Start of Block

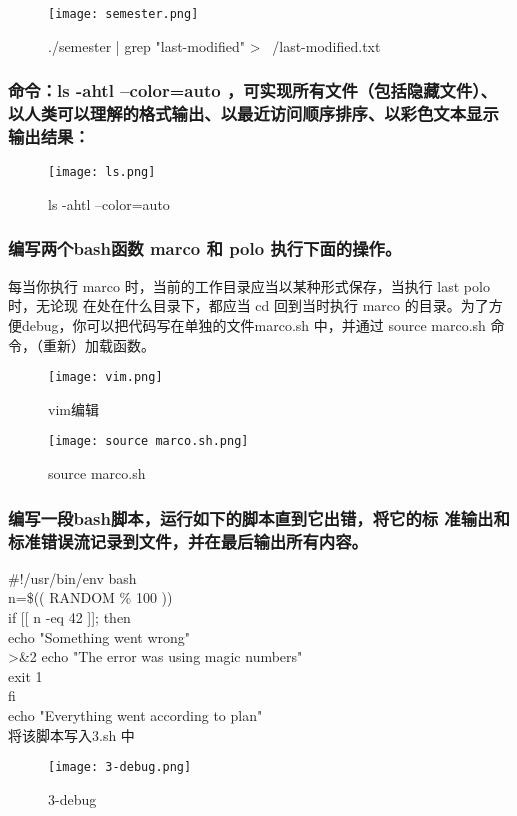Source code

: \documentclass{ctexart}
\begin{document}
\begin{figure}[H]
    \centering
    \texttt{[image: semester.png]}
    \caption{./semester | grep "last-modified" > ~/last-modified.txt}
    \label{fig:enter-label}
\end{figure}


\subsubsection{ 命令：ls -ahtl --color=auto ，可实现所有文件（包括隐藏文件）、以人类可以理解的格式输出、以最近访问顺序排序、以彩色文本显示输出结果：}

\begin{figure}[H]
    \centering
    \texttt{[image: ls.png]}
    \caption{ls -ahtl --color=auto}
    \label{fig:enter-label}
\end{figure}

\subsubsection{编写两个bash函数 marco 和 polo 执行下面的操作。}
每当你执行 marco 时，当前的工作目录应当以某种形式保存，当执行 last polo 时，无论现
在处在什么目录下，都应当 cd 回到当时执行 marco 的目录。为了方便debug，你可以把代码写在单独的文件marco.sh 中，并通过 source marco.sh 命令，（重新）加载函数。
\begin{figure}[H]
    \centering
    \texttt{[image: vim.png]}
    \caption{vim编辑}
    \label{fig:enter-label}
\end{figure}

\begin{figure}[H]
    \centering
    \texttt{[image: source marco.sh.png]}
    \caption{source marco.sh}
    \label{fig:enter-label}
\end{figure}


\subsubsection{编写一段bash脚本，运行如下的脚本直到它出错，将它的标
准输出和标准错误流记录到文件，并在最后输出所有内容。}
\#!/usr/bin/env bash \\
n=\$(( RANDOM \% 100 )) \\
if [[ n -eq 42 ]]; then \\
    echo "Something went wrong" \\
    >&2 echo "The error was using magic numbers" \\
    exit 1\\
fi\\
    echo "Everything went according to plan" \\
将该脚本写入3.sh 中\\
 \begin{figure}[h]
     \centering
     \texttt{[image: 3-debug.png]}
     \caption{3-debug}
     \label{fig:enter-label}
 \end{figure}
 
\end{document}
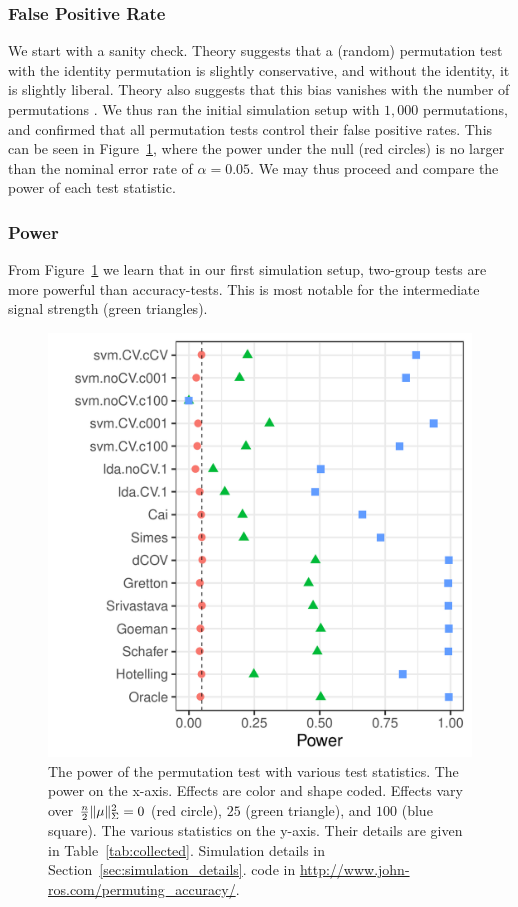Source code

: \documentclass[oupdraft]{bio}
\begin{document}
\subsubsection{False Positive Rate}
\label{sec:type_i}

We start with a sanity check. 
Theory suggests that a (random) permutation test with the identity permutation is slightly conservative, and without the identity, it is slightly liberal.
Theory also suggests that this bias vanishes with the number of permutations \citep{hemerik_exact_2014}.
We thus ran the initial simulation setup with $1,000$ permutations, and confirmed that all permutation tests control their false positive rates. 
This can be seen in Figure~\ref{fig:simulation_1}, where the power under the null (red circles) is no larger than the nominal error rate of $\alpha=0.05$. 
We may thus proceed and compare the power of each test statistic. 



\subsubsection{Power}
\label{sec:power}

From Figure~\ref{fig:simulation_1} we learn that in our first simulation setup, two-group tests are more powerful than accuracy-tests.
This is most notable for the intermediate signal strength (green triangles). 

\begin{figure}[h]
	\centering
	\includegraphics[width=0.5\columnwidth]{"art/file2"}
	\caption{
		The power of the permutation test with various test statistics. 
		The power on the x-axis. 
		Effects are color and shape coded. 
		Effects vary over $\frac{n}{2}\Vert \mu \Vert^2_\Sigma=0$ (red circle), $25$ (green triangle), and $100$ (blue square). 
		The various statistics on the y-axis. 
		Their details are given in Table~\ref{tab:collected}. 
		Simulation details in Section~\ref{sec:simulation_details}.
		\R code in \url{http://www.john-ros.com/permuting_accuracy/}.}	
	\label{fig:simulation_1}
\end{figure}
\end{document}
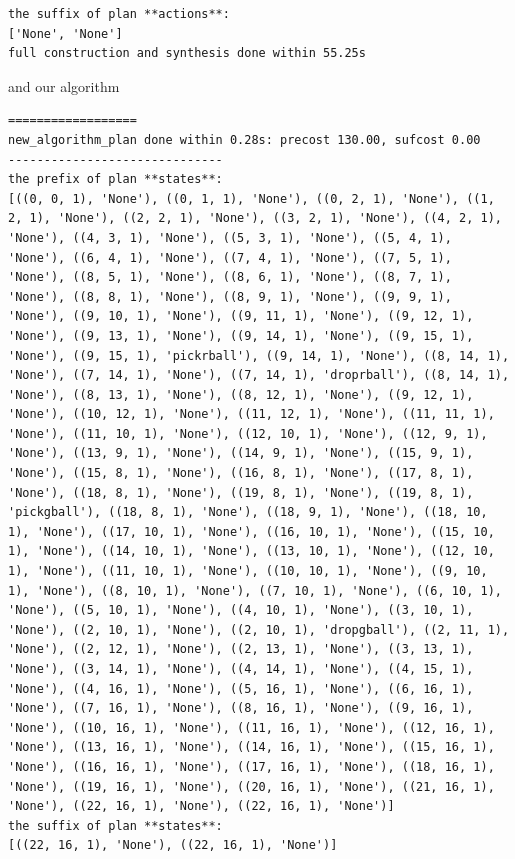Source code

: \begin{lstlisting}
the suffix of plan **actions**:
['None', 'None']
full construction and synthesis done within 55.25s 
\end{lstlisting}
and our algorithm
\begin{lstlisting}
==================
new_algorithm_plan done within 0.28s: precost 130.00, sufcost 0.00
------------------------------
the prefix of plan **states**:
[((0, 0, 1), 'None'), ((0, 1, 1), 'None'), ((0, 2, 1), 'None'), ((1, 2, 1), 'None'), ((2, 2, 1), 'None'), ((3, 2, 1), 'None'), ((4, 2, 1), 'None'), ((4, 3, 1), 'None'), ((5, 3, 1), 'None'), ((5, 4, 1), 'None'), ((6, 4, 1), 'None'), ((7, 4, 1), 'None'), ((7, 5, 1), 'None'), ((8, 5, 1), 'None'), ((8, 6, 1), 'None'), ((8, 7, 1), 'None'), ((8, 8, 1), 'None'), ((8, 9, 1), 'None'), ((9, 9, 1), 'None'), ((9, 10, 1), 'None'), ((9, 11, 1), 'None'), ((9, 12, 1), 'None'), ((9, 13, 1), 'None'), ((9, 14, 1), 'None'), ((9, 15, 1), 'None'), ((9, 15, 1), 'pickrball'), ((9, 14, 1), 'None'), ((8, 14, 1), 'None'), ((7, 14, 1), 'None'), ((7, 14, 1), 'droprball'), ((8, 14, 1), 'None'), ((8, 13, 1), 'None'), ((8, 12, 1), 'None'), ((9, 12, 1), 'None'), ((10, 12, 1), 'None'), ((11, 12, 1), 'None'), ((11, 11, 1), 'None'), ((11, 10, 1), 'None'), ((12, 10, 1), 'None'), ((12, 9, 1), 'None'), ((13, 9, 1), 'None'), ((14, 9, 1), 'None'), ((15, 9, 1), 'None'), ((15, 8, 1), 'None'), ((16, 8, 1), 'None'), ((17, 8, 1), 'None'), ((18, 8, 1), 'None'), ((19, 8, 1), 'None'), ((19, 8, 1), 'pickgball'), ((18, 8, 1), 'None'), ((18, 9, 1), 'None'), ((18, 10, 1), 'None'), ((17, 10, 1), 'None'), ((16, 10, 1), 'None'), ((15, 10, 1), 'None'), ((14, 10, 1), 'None'), ((13, 10, 1), 'None'), ((12, 10, 1), 'None'), ((11, 10, 1), 'None'), ((10, 10, 1), 'None'), ((9, 10, 1), 'None'), ((8, 10, 1), 'None'), ((7, 10, 1), 'None'), ((6, 10, 1), 'None'), ((5, 10, 1), 'None'), ((4, 10, 1), 'None'), ((3, 10, 1), 'None'), ((2, 10, 1), 'None'), ((2, 10, 1), 'dropgball'), ((2, 11, 1), 'None'), ((2, 12, 1), 'None'), ((2, 13, 1), 'None'), ((3, 13, 1), 'None'), ((3, 14, 1), 'None'), ((4, 14, 1), 'None'), ((4, 15, 1), 'None'), ((4, 16, 1), 'None'), ((5, 16, 1), 'None'), ((6, 16, 1), 'None'), ((7, 16, 1), 'None'), ((8, 16, 1), 'None'), ((9, 16, 1), 'None'), ((10, 16, 1), 'None'), ((11, 16, 1), 'None'), ((12, 16, 1), 'None'), ((13, 16, 1), 'None'), ((14, 16, 1), 'None'), ((15, 16, 1), 'None'), ((16, 16, 1), 'None'), ((17, 16, 1), 'None'), ((18, 16, 1), 'None'), ((19, 16, 1), 'None'), ((20, 16, 1), 'None'), ((21, 16, 1), 'None'), ((22, 16, 1), 'None'), ((22, 16, 1), 'None')]
the suffix of plan **states**:
[((22, 16, 1), 'None'), ((22, 16, 1), 'None')]

\end{lstlisting}
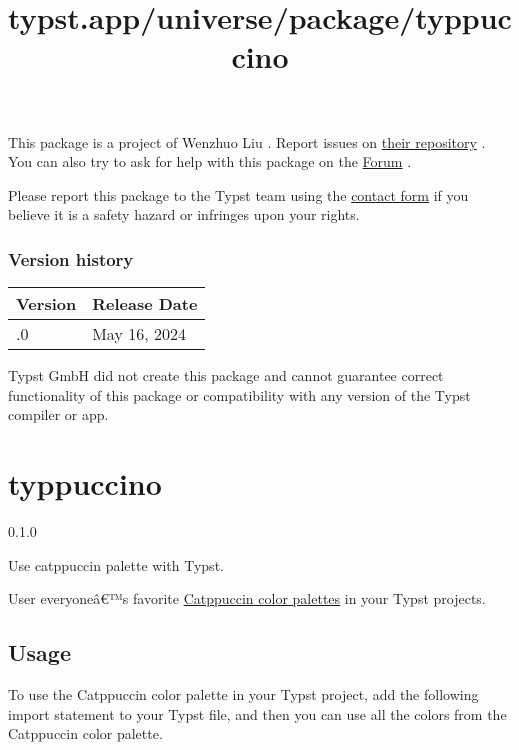 This package is a project of Wenzhuo Liu . Report issues on
\href{https://github.com/Enter-tainer/natrix}{their repository} . You
can also try to ask for help with this package on the
\href{https://forum.typst.app}{Forum} .

Please report this package to the Typst team using the
\href{https://typst.app/contact}{contact form} if you believe it is a
safety hazard or infringes upon your rights.

\label{versions}
\subsubsection{Version history}\label{version-history}

\begin{longtable}[]{@{}ll@{}}
\toprule\noalign{}
Version & Release Date \\
\midrule\noalign{}
\endhead
\bottomrule\noalign{}
\endlastfoot
0.1.0 & May 16, 2024 \\
\end{longtable}

Typst GmbH did not create this package and cannot guarantee correct
functionality of this package or compatibility with any version of the
Typst compiler or app.


\title{typst.app/universe/package/typpuccino}

\label{banner}
\section{typpuccino}\label{typpuccino}

{ 0.1.0 }

Use catppuccin palette with Typst.

\label{readme}
User everyoneâ€™s favorite
\href{https://github.com/catppuccin/catppuccin}{Catppuccin color
palettes} in your Typst projects.

\subsection{Usage}\label{usage}

To use the Catppuccin color palette in your Typst project, add the
following import statement to your Typst file, and then you can use all
the colors from the Catppuccin color palette.

\begin{Shaded}
\begin{Highlighting}[]

\end{Highlighting}
\end{Shaded}

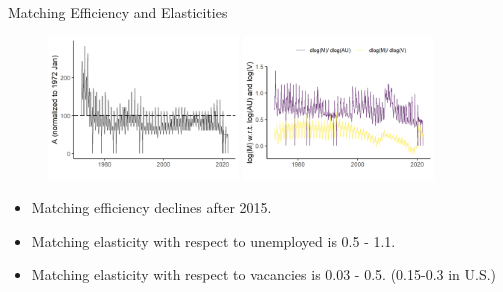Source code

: \documentclass[aspectratio=169]{beamer}
\begin{document}
\begin{frame}{Matching Efficiency and Elasticities}
    \begin{figure}[!ht]
  \begin{center}
  \includegraphics[width = 0.45\textwidth]
  {figuretable/matching_efficiency_month_aggregate.png}
  \includegraphics[width = 0.45\textwidth]
  {figuretable/elasticity_month_aggregate.png}
  \end{center}
  \footnotesize
\end{figure} 
\begin{itemize}
    \item Matching efficiency declines after 2015.
    \item Matching elasticity with respect to unemployed is 0.5 - 1.1.
    \item Matching elasticity with respect to vacancies is 0.03 - 0.5. (0.15-0.3 in U.S.)
\end{itemize}
\end{frame}
\end{document}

End of Block

-- TASK TO CARRY OUT --
Reproduce each line above that contains "tests".

-- RESULT FOR THIS EXERCISE --
We thus ran the initial simulation setup with $1,000$ permutations, and confirmed that all permutation tests control their false positive rates. 
From Figure~\ref{fig:simulation_1} we learn that in our first simulation setup, two-group tests are more powerful than accuracy-tests.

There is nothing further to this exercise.